An inspiring march form Harlem to the Bronx ending at Hostos Community College following the rally. WORD organizers held a banner that read “Stop the Violence Against Women Everywhere” and handed out flyers demanding that the charges against Marissa Alexander be dropped. The community was very receptive as the march passed through the streets chanting “Marissa means we got to fight, no justice means we got to fight back, racism means we got to fight back, sexism means we got fight back." Many onlookers joined in the march.
In her closing remarks, WORD member Graciela Pichardo stated: “It is our duty—as we stand here and think about Cece McDonald, Marissa Alexander, Islan Nettles and the many other women whose attempt to defend themselves was dismissed, whose attempt to defend themselves was ignored, or who did not know they could defend themselves—to exercise our right to self-defense. And when I say self-defense I just do not refer to our right to fight back with guns and fists, but also to fight back as a collective body, to fight back in the form of building a militant women’s movement that will destroy this racist, patriarchal, anti-LGBTQ and transphobic system. We cannot continue to wait for the system to work for us, because the truth is that we cannot reform a system that was never made for us. The time to organize and defend ourselves is now.”
People gathered in Clinton Square in downtown Syracuse on a sunny Friday afternoon to celebrate International Women's Day. Maddie Horrell, a Syracuse WORD organizer, gave a speech about the three demands that they would make: to drop all the charges against Marissa Alexander, to stop the attacks on reproductive rights, and to stop violence against women. Her speech also emphasized the relationship between race, class, and gender in the women's struggle, touching on the need to include trans voices and stories in the struggle around domestic violence and reproductive health.
After the main speech, Maddie opened up the floor to comments in an "open mic" style, and three speakers from the crowd shared their own thoughts and stories. During this time, a workers' rights activist from Syracuse shared a tearful story about young migrant women who come to Upstate New York to work on dairy farms, and the many ways in which they are exploited.
The event was quite interactive; in addition to the "open mic" period, tables also stood around the plaza at Clinton Square with paper and markers, inviting participants to share their own answers to the prompts "I'm Here to Resist ..." and "I'm Here to Defend ..." as well as to add to the stated list of demands. Overall, the event proved very successful, rousing and inspiring, attracting new students who expressed interest in getting involved, and attracting passers-by to join the struggle.

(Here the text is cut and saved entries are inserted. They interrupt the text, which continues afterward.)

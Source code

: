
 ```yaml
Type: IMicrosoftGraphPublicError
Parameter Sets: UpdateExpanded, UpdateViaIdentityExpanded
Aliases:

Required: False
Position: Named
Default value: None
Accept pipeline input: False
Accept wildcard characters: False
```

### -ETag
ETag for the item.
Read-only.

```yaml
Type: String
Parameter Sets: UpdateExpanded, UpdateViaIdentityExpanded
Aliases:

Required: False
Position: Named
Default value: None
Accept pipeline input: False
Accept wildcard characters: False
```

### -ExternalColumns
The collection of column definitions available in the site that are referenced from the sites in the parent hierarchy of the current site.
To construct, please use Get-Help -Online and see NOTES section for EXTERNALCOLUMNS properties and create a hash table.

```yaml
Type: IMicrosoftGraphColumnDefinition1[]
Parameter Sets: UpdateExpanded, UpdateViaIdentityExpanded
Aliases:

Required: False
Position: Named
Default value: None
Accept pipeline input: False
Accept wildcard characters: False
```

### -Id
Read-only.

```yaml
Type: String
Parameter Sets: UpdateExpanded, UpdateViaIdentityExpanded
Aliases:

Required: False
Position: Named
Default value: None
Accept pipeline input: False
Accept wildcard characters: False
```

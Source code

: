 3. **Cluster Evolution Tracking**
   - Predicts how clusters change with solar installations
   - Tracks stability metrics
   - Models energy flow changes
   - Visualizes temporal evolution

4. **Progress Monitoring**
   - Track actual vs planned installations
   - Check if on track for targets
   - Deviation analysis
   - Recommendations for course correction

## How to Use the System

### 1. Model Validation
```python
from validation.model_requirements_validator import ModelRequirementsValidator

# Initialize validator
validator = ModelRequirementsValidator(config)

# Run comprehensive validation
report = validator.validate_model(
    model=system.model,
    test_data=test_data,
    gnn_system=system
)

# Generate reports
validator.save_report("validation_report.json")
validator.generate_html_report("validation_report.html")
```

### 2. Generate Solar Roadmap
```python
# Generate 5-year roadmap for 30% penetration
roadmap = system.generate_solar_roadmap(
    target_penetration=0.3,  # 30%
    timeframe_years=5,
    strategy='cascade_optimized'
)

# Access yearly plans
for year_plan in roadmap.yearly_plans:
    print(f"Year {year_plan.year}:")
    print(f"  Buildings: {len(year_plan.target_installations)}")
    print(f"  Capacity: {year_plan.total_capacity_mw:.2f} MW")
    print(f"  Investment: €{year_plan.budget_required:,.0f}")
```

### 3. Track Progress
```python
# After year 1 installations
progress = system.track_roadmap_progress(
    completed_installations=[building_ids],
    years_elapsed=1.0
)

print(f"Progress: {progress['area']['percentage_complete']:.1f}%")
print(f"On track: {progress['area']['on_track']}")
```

In Philadelphia, WORD members co-sponsored an interactive forum with the Black Student Union at Temple University. The discussion focused on making the connections between women’s oppression and issues impacting the community, and the need to organize around these issues. Students and community members attend the event. During the discussion period, those present made the connection between the struggle for justice for Marissa Alexander, mass incarceration and this system's failure towards providing women true justice. All the students agreed that women should be organized in every community and especially on the Temple University campus.